▸ **What is needed**
Lines of the data that contain the word "beliefs" are the ones to copy.

Data items:
###
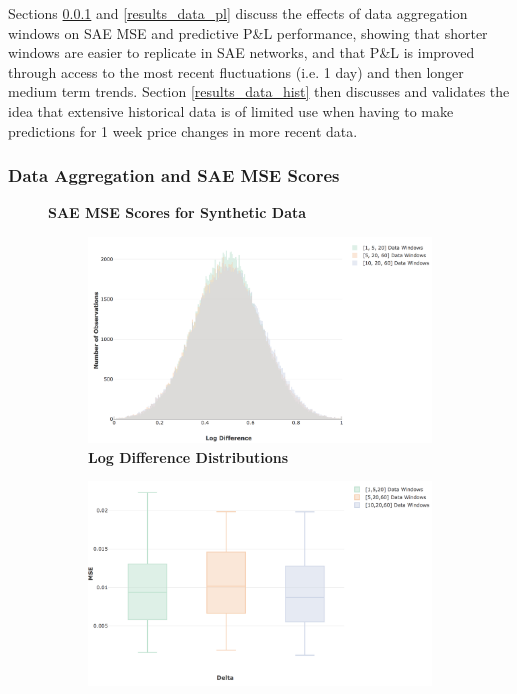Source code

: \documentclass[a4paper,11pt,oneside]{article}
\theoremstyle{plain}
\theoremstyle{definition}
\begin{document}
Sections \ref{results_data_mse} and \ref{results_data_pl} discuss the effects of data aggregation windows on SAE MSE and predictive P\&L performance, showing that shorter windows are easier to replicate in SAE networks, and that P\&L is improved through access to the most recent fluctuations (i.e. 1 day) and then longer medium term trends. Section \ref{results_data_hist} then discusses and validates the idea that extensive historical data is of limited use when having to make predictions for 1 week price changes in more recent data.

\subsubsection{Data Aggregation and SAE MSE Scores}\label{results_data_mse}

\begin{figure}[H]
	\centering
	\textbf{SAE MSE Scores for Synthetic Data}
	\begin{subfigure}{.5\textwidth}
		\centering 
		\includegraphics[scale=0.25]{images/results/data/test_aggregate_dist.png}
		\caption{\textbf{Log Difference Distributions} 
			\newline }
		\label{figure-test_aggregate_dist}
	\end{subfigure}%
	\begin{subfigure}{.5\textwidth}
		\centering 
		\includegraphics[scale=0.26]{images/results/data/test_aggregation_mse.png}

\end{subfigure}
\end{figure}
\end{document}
###
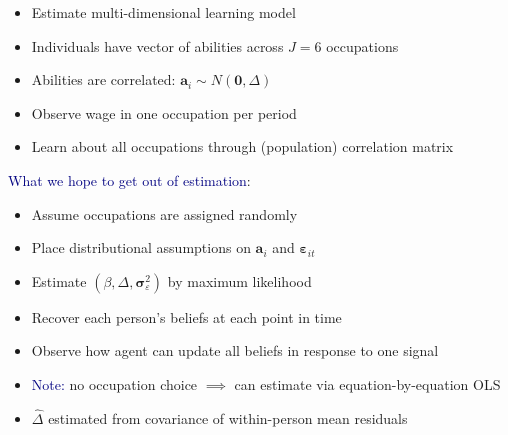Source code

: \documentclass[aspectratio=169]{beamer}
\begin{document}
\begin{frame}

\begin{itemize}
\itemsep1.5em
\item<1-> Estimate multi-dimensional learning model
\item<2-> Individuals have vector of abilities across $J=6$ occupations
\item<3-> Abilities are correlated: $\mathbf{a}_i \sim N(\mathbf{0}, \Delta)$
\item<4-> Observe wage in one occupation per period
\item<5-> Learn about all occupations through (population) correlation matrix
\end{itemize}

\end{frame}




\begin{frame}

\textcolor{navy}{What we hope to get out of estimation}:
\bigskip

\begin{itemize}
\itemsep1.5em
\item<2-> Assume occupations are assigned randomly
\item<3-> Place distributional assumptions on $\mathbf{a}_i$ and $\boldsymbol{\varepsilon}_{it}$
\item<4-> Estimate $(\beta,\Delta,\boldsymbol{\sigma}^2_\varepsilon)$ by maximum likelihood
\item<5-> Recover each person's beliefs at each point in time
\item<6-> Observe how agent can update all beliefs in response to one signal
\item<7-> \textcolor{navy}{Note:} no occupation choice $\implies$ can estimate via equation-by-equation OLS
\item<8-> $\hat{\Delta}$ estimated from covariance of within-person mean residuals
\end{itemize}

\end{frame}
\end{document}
###
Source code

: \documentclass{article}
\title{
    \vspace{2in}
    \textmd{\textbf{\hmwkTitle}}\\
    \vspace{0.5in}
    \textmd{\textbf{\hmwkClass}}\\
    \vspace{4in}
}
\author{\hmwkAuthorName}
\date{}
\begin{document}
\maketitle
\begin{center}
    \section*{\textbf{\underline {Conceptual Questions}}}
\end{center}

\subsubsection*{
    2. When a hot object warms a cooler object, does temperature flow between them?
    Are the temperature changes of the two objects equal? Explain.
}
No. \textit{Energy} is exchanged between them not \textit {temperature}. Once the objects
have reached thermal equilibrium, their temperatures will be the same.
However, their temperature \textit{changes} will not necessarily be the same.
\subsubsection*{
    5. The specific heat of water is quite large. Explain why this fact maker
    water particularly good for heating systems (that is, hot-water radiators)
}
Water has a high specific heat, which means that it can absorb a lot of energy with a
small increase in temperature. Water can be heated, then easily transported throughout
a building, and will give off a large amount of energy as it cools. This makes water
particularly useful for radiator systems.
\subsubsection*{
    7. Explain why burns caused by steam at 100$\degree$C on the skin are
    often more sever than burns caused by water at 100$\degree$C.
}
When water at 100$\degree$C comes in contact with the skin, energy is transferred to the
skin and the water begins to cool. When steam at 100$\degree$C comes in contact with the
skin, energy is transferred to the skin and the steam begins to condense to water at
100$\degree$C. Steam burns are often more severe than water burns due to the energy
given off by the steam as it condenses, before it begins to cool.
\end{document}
###
▸ **Task solution**
\item<5-> Recover each person's beliefs at each point in time
\item<6-> Observe how agent can update all beliefs in response to one signal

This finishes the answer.